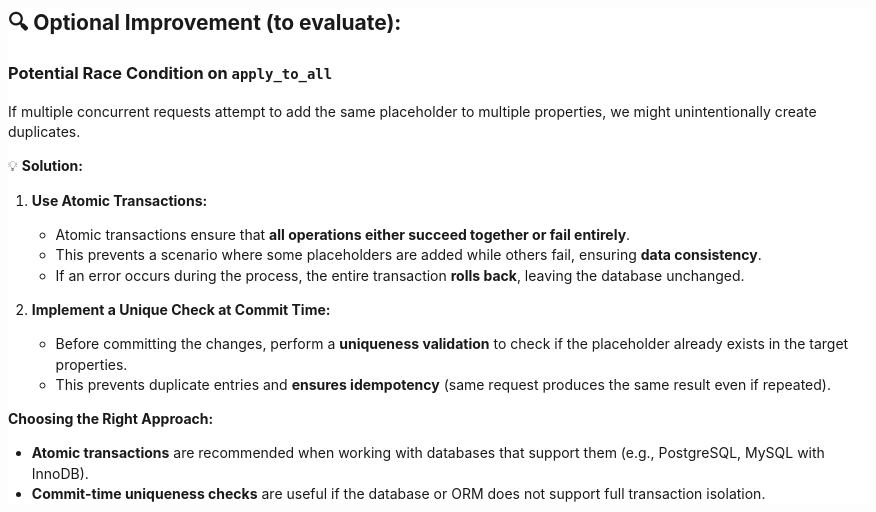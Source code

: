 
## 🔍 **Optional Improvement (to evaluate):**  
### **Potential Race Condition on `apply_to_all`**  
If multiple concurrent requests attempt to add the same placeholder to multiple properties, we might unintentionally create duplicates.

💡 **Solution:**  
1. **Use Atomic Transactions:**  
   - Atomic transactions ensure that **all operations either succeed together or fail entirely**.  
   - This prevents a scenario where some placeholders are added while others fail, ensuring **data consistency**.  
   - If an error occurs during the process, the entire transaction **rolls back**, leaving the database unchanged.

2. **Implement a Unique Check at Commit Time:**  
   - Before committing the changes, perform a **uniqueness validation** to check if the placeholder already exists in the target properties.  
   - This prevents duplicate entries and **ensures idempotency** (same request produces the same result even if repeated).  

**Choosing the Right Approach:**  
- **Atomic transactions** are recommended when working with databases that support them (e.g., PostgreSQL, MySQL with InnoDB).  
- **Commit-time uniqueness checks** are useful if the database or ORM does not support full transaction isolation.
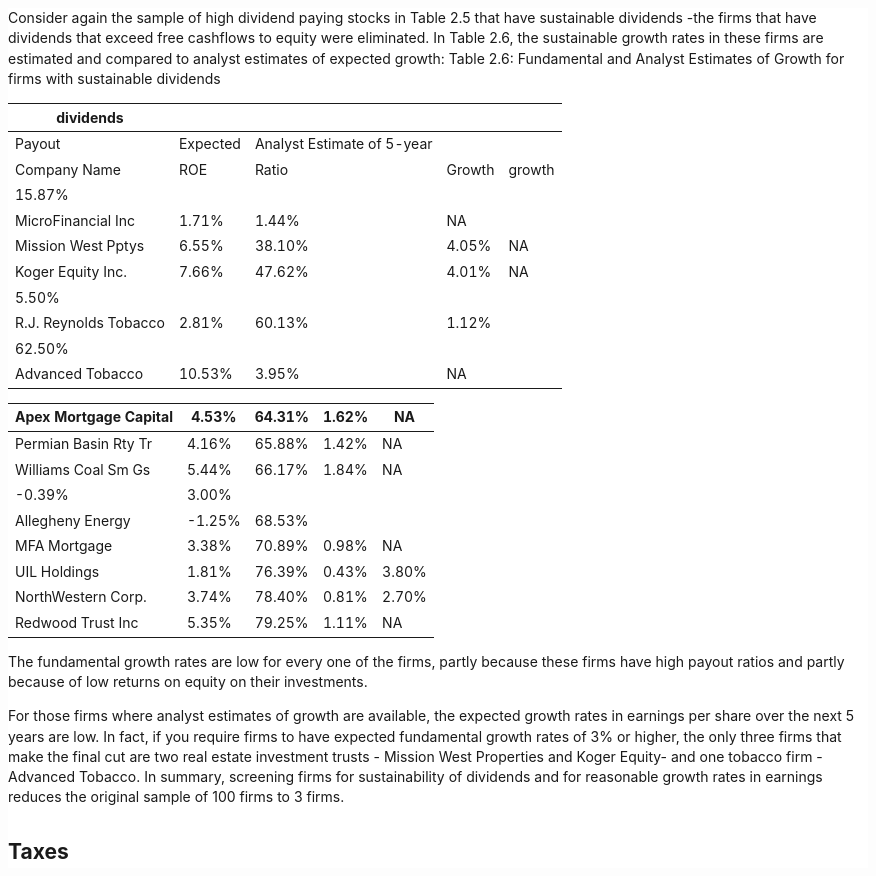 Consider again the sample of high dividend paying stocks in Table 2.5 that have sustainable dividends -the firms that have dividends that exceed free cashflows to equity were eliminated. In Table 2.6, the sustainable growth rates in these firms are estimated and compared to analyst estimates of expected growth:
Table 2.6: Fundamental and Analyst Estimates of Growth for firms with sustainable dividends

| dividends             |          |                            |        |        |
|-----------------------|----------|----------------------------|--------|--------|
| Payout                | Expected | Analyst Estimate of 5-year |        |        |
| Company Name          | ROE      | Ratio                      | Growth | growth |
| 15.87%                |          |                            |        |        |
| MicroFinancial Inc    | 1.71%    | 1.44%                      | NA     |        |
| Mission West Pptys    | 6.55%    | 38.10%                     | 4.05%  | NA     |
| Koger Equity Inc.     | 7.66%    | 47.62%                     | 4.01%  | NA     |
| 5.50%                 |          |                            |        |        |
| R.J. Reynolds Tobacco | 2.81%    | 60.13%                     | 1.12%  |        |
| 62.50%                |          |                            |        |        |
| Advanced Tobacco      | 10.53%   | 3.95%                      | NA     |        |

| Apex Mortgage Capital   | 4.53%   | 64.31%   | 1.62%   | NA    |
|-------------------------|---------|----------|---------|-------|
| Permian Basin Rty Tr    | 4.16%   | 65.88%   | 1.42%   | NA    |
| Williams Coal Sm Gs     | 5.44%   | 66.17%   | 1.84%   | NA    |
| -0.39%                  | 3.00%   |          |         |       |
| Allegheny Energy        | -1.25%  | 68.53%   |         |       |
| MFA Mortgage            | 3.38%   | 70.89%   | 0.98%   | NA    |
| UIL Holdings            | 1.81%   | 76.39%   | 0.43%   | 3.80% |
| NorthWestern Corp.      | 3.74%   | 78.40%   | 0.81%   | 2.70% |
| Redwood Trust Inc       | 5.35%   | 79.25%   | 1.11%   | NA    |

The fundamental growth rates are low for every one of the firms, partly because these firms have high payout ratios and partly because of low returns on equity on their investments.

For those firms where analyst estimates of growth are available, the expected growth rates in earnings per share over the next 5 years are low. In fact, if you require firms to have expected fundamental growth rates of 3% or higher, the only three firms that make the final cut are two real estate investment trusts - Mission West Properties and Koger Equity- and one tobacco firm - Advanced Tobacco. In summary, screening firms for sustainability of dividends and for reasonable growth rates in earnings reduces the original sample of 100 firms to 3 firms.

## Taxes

Problem details >> Which lines run from the one holding "- This prevents duplicate" through the one holding "- **Commit-time uniqueness" in the records above? Repeat them exactly, both included, and nothing more.

Answer >>
   - This prevents duplicate entries and **ensures idempotency** (same request produces the same result even if repeated).  

**Choosing the Right Approach:**  
- **Atomic transactions** are recommended when working with databases that support them (e.g., PostgreSQL, MySQL with InnoDB).  
- **Commit-time uniqueness checks** are useful if the database or ORM does not support full transaction isolation.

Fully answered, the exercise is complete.